В XVII в. форма рукоятки из слоновой кости часто копировалась с так называемого шотландского эфеса из оленьего рога или антилопы (об этом мы говорили выше). Обычно использовали два куска материала: из одного делали рукоятку, а из другого – гарду. Что касается эфесов из слоновой кости, то они покрывались изысканной резьбой на охотничьи темы, например собаки, нападающие на зайцев, оленей, медведей и львов. Их тела сложно переплетались в едином возбужденном порыве. Похожая техника использовалась и для группы круглых пороховниц, которые использовались вместе с определенными мечами и ружьями.
Прекрасные образцы первых саксонских сабель с рукоятками из слоновой кости выставлены в Метрополитен-музее в Нью-Йорке и Музее Виктории и Альберта в Лондоне. Если на рукоятках XVIII в. из слоновой кости встречается резьба, то она всегда превосходного качества. Отметим, что деликатные гарды из слоновой кости, подверженные механическим воздействиям, легко ломались и часто заменялись металлическими (фото 31).
На изделиях XVIII в. воспроизводились похожие сценки сражающихся животных, однако на некоторых рукоятках отразились и веяния времени, они впечатляют столбцами в духе барокко или рисунками в стиле рококо. На самых простых по модели, но искусных по форме рукоятках встречаются накладные пластинки из слоновой кости или рога, прикрепленные к хвостовику как захваты (фото 34).

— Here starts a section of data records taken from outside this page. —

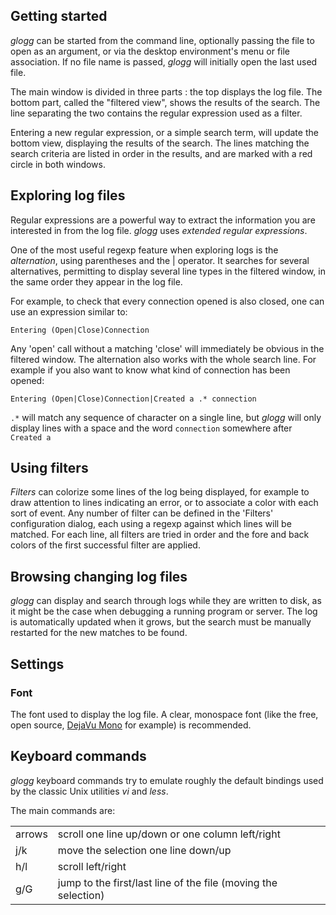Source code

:
## Getting started

_glogg_ can be started from the command line, optionally passing the file to
open as an argument, or via the desktop environment's menu or file
association.
If no file name is passed, _glogg_ will initially open the last used file.

The main window is divided in three parts : the top displays the log file. The
bottom part, called the "filtered view", shows the results of the search. The
line separating the two contains the regular expression used as a filter.

Entering a new regular expression, or a simple search term, will update the
bottom view, displaying the results of the search. The lines matching the
search criteria are listed in order in the results, and are marked with a red
circle in both windows.

## Exploring log files

Regular expressions are a powerful way to extract the information you are
interested in from the log file. _glogg_ uses _extended regular expressions_.

One of the most useful regexp feature when exploring logs is the
_alternation_, using parentheses and the | operator. It searches for several
alternatives, permitting to display several line types in the filtered window,
in the same order they appear in the log file.

For example, to check that every connection opened is also closed, one can use
an expression similar to:

`Entering (Open|Close)Connection`

Any 'open' call without a matching 'close' will immediately be obvious in the
filtered window.
The alternation also works with the whole search line. For example if you also
want to know what kind of connection has been opened:

`Entering (Open|Close)Connection|Created a .* connection`

`.*` will match any sequence of character on a single line, but _glogg_ will only
display lines with a space and the word `connection` somewhere after `Created a`

## Using filters

_Filters_ can colorize some lines of the log being displayed, for example to
draw attention to lines indicating an error, or to associate a color with each
sort of event. Any number of filter can be defined in the 'Filters'
configuration dialog, each using a regexp against which lines will be matched.
For each line, all filters are tried in order and the fore and back colors of
the first successful filter are applied.

## Browsing changing log files

_glogg_ can display and search through logs while they are written to disk, as
it might be the case when debugging a running program or server.
The log is automatically updated when it grows, but the search must be
manually restarted for the new matches to be found.

## Settings
### Font

The font used to display the log file. A clear, monospace font (like the free,
open source, [DejaVu Mono](http://www.dejavu-fonts.org/) for example) is
recommended.

## Keyboard commands

_glogg_ keyboard commands try to emulate roughly the default bindings used by
the classic Unix utilities _vi_ and _less_.

The main commands are:
<table>
<tr><td>arrows</td>
    <td>scroll one line up/down or one column left/right</td></tr>
<tr><td>j/k</td>
    <td>move the selection one line down/up</td></tr>
<tr><td>h/l</td>
    <td>scroll left/right</td></tr>
<tr><td>g/G</td>
    <td>jump to the first/last line of the file (moving the selection)</td></tr>
</table>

Среди других материалов, охотно использовавшихся и становившихся предметом создания скульптурных работ, отметим рог и дерево. Самый необычный эфес из рога носорога прикреплен к сабле, изготовленной для Кристиана V Датского перед его восшествием на престол в 1670 г. Скорее всего, он был создан под влиянием рукояток с изображениями животных. Его создателем считается резчик по слоновой кости Якоб Йенсен Нордманд, который являлся и смотрителем Королевского арсенала, находившегося в замке Розенборг.

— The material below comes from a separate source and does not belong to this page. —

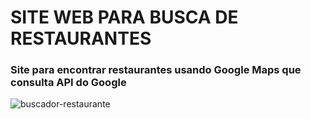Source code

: # SITE WEB PARA BUSCA DE RESTAURANTES
### Site para encontrar restaurantes usando Google Maps que consulta API do Google ### 



![buscador-restaurante](https://user-images.githubusercontent.com/71781012/130079495-fc3a9ac5-3799-4cc0-b4d6-f82ea13df6e1.png)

В европейских мечах не часто использовали рог носорога, поскольку этот материал, добывавшийся в Африке и на Востоке, ценился очень дорого, ибо считалось, что он обладает необычайными свойствами. Верили, что он способствует потенции и может помочь распознать яды, и именно этим объясняется широкое распространение чаш из рога носорога. Го Хун, известный даосский ученый IV в., полагал, что «когда человека ранят стрелой, пропитанной ядом, и он находится на пороге смерти, то следует слегка коснуться его раны рогом носорога, и тогда из раны появится пена, сам же он почувствует себя значительно лучше». В императорском хранилище в Токио хранятся тосу (поясные ножи) с рукоятками из рога носорога и ножны. Рукоятки кривых абиссинских мечей иногда также изготавливались из рога носорога.

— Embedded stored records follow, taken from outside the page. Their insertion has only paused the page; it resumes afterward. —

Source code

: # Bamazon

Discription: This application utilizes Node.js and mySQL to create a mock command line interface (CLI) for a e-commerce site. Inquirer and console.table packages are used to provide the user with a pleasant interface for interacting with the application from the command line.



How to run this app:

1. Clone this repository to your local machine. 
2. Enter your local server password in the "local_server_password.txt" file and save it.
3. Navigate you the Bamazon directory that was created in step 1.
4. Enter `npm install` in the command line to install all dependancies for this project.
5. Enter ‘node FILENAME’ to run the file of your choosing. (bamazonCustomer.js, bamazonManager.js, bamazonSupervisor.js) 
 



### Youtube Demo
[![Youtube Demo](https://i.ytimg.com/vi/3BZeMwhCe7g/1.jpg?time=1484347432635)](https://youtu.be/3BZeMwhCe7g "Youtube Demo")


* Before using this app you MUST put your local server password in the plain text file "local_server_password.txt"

Для изготовления европейских сабель использовались рога разных животных, правда, они редко покрывались резьбой. Так, у охотничьей сабли королевы Софии-Амелии, хранящейся в Розенборге, изготовленной примерно в 1650 г., великолепная золотая рукоятка, украшенная эмалью, однако сам захват сделан из простого полированного рога. В Розенборге также находится прекрасный покрытый серебром кинжал с захватом из черного (эбенового) дерева, он был подарен молодому Кристиану VII во время его визита во Францию в 1768 г. королем Людовиком XV.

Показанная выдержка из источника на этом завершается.